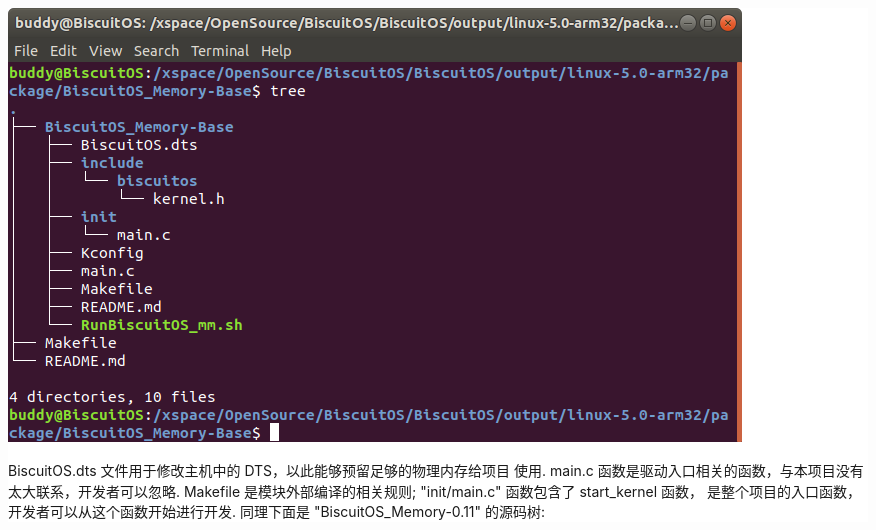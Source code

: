 ![](/assets/PDB/RPI/RPI001023.png)

BiscuitOS.dts 文件用于修改主机中的 DTS，以此能够预留足够的物理内存给项目
使用. main.c 函数是驱动入口相关的函数，与本项目没有太大联系，开发者可以忽略.
Makefile 是模块外部编译的相关规则; "init/main.c" 函数包含了 start_kernel 函数，
是整个项目的入口函数，开发者可以从这个函数开始进行开发. 同理下面是 
"BiscuitOS_Memory-0.11" 的源码树:
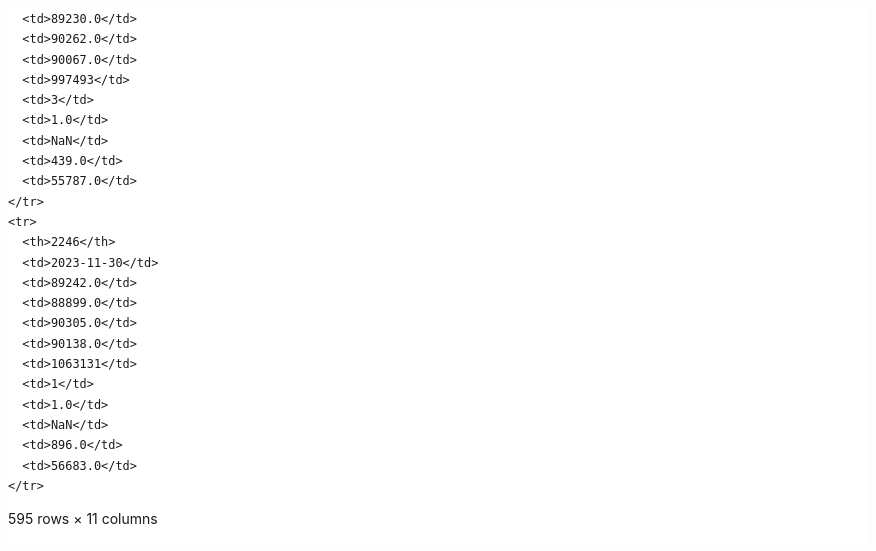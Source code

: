       <td>89230.0</td>
      <td>90262.0</td>
      <td>90067.0</td>
      <td>997493</td>
      <td>3</td>
      <td>1.0</td>
      <td>NaN</td>
      <td>439.0</td>
      <td>55787.0</td>
    </tr>
    <tr>
      <th>2246</th>
      <td>2023-11-30</td>
      <td>89242.0</td>
      <td>88899.0</td>
      <td>90305.0</td>
      <td>90138.0</td>
      <td>1063131</td>
      <td>1</td>
      <td>1.0</td>
      <td>NaN</td>
      <td>896.0</td>
      <td>56683.0</td>
    </tr>
  </tbody>
</table>
<p>595 rows × 11 columns</p>
</div>
    <div class="colab-df-buttons">

  <div class="colab-df-container">
    <button class="colab-df-convert" onclick="convertToInteractive('df-e4aa3737-a1a5-4be2-b33d-525f4414f4a2')"
            title="Convert this dataframe to an interactive table."
            style="display:none;">

  <svg xmlns="http://www.w3.org/2000/svg" height="24px" viewBox="0 -960 960 960">
    <path d="M120-120v-720h720v720H120Zm60-500h600v-160H180v160Zm220 220h160v-160H400v160Zm0 220h160v-160H400v160ZM180-400h160v-160H180v160Zm440 0h160v-160H620v160ZM180-180h160v-160H180v160Zm440 0h160v-160H620v160Z"/>
  </svg>
    </button>

  <style>
    .colab-df-container {
      display:flex;
      gap: 12px;
    }

    .colab-df-convert {
      background-color: #E8F0FE;
      border: none;
      border-radius: 50%;
      cursor: pointer;
      display: none;
      fill: #1967D2;
      height: 32px;
      padding: 0 0 0 0;
      width: 32px;
    }
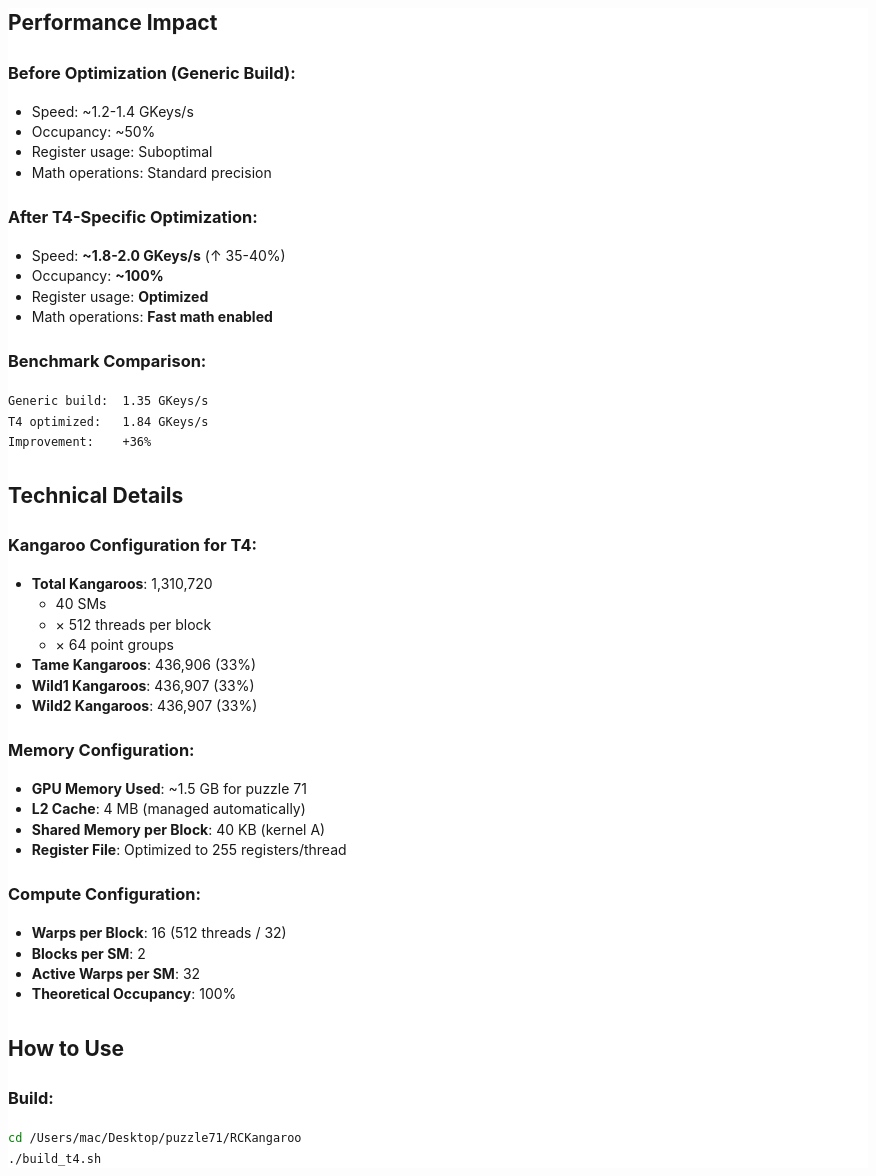 ## Performance Impact

### Before Optimization (Generic Build):
- Speed: ~1.2-1.4 GKeys/s
- Occupancy: ~50%
- Register usage: Suboptimal
- Math operations: Standard precision

### After T4-Specific Optimization:
- Speed: **~1.8-2.0 GKeys/s** (↑ 35-40%)
- Occupancy: **~100%**
- Register usage: **Optimized**
- Math operations: **Fast math enabled**

### Benchmark Comparison:
```
Generic build:  1.35 GKeys/s
T4 optimized:   1.84 GKeys/s
Improvement:    +36%
```

## Technical Details

### Kangaroo Configuration for T4:
- **Total Kangaroos**: 1,310,720
  - 40 SMs
  - × 512 threads per block
  - × 64 point groups
- **Tame Kangaroos**: 436,906 (33%)
- **Wild1 Kangaroos**: 436,907 (33%)
- **Wild2 Kangaroos**: 436,907 (33%)

### Memory Configuration:
- **GPU Memory Used**: ~1.5 GB for puzzle 71
- **L2 Cache**: 4 MB (managed automatically)
- **Shared Memory per Block**: 40 KB (kernel A)
- **Register File**: Optimized to 255 registers/thread

### Compute Configuration:
- **Warps per Block**: 16 (512 threads / 32)
- **Blocks per SM**: 2
- **Active Warps per SM**: 32
- **Theoretical Occupancy**: 100%

## How to Use

### Build:
```bash
cd /Users/mac/Desktop/puzzle71/RCKangaroo
./build_t4.sh
```
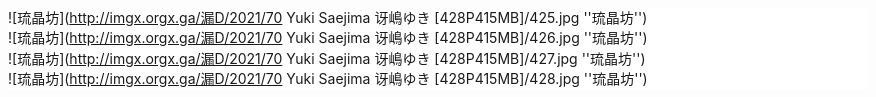 ![琉晶坊](http://imgx.orgx.ga/漏D/2021/70 Yuki Saejima 讶嶋ゆき [428P415MB]/425.jpg ''琉晶坊'') <br>
![琉晶坊](http://imgx.orgx.ga/漏D/2021/70 Yuki Saejima 讶嶋ゆき [428P415MB]/426.jpg ''琉晶坊'') <br>
![琉晶坊](http://imgx.orgx.ga/漏D/2021/70 Yuki Saejima 讶嶋ゆき [428P415MB]/427.jpg ''琉晶坊'') <br>
![琉晶坊](http://imgx.orgx.ga/漏D/2021/70 Yuki Saejima 讶嶋ゆき [428P415MB]/428.jpg ''琉晶坊'') <br>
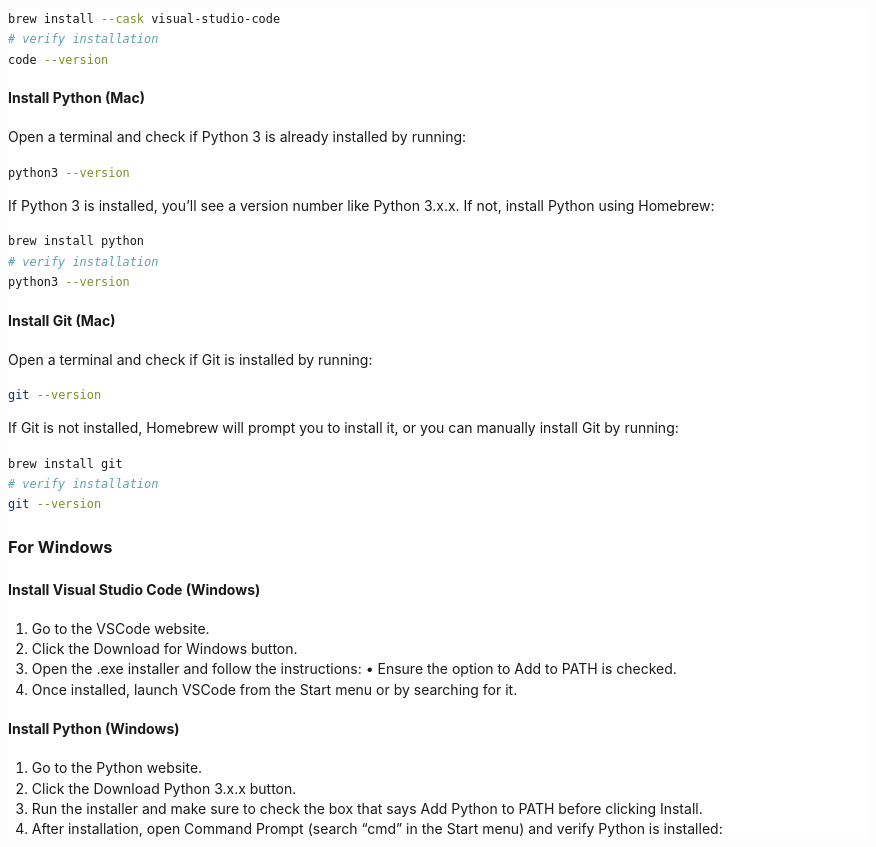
 ```bash
brew install --cask visual-studio-code
# verify installation
code --version
```

#### Install Python (Mac)

Open a terminal and check if Python 3 is already installed by running:

```bash  
python3 --version
```

If Python 3 is installed, you’ll see a version number like Python 3.x.x. If not, install Python using Homebrew:

```bash
brew install python
# verify installation
python3 --version
```

#### Install Git (Mac)

Open a terminal and check if Git is installed by running:

```bash
git --version
```

If Git is not installed, Homebrew will prompt you to install it, or you can manually install Git by running:

```bash
brew install git
# verify installation
git --version
```

### For Windows

#### Install Visual Studio Code (Windows)

1. Go to the VSCode website.
2. Click the Download for Windows button.
3. Open the .exe installer and follow the instructions:
 • Ensure the option to Add to PATH is checked.
4. Once installed, launch VSCode from the Start menu or by searching for it.

#### Install Python (Windows)

1. Go to the Python website.
2. Click the Download Python 3.x.x button.
3. Run the installer and make sure to check the box that says Add Python to PATH before clicking Install.
4. After installation, open Command Prompt (search “cmd” in the Start menu) and verify Python is installed:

━━━━━━━━━━━━━━━━━━━━

* _Exercise requirements_: What lines above contain "Warps"? Copy them out.

* _Completed exercise_:
- **Warps per Block**: 16 (512 threads / 32)
- **Active Warps per SM**: 32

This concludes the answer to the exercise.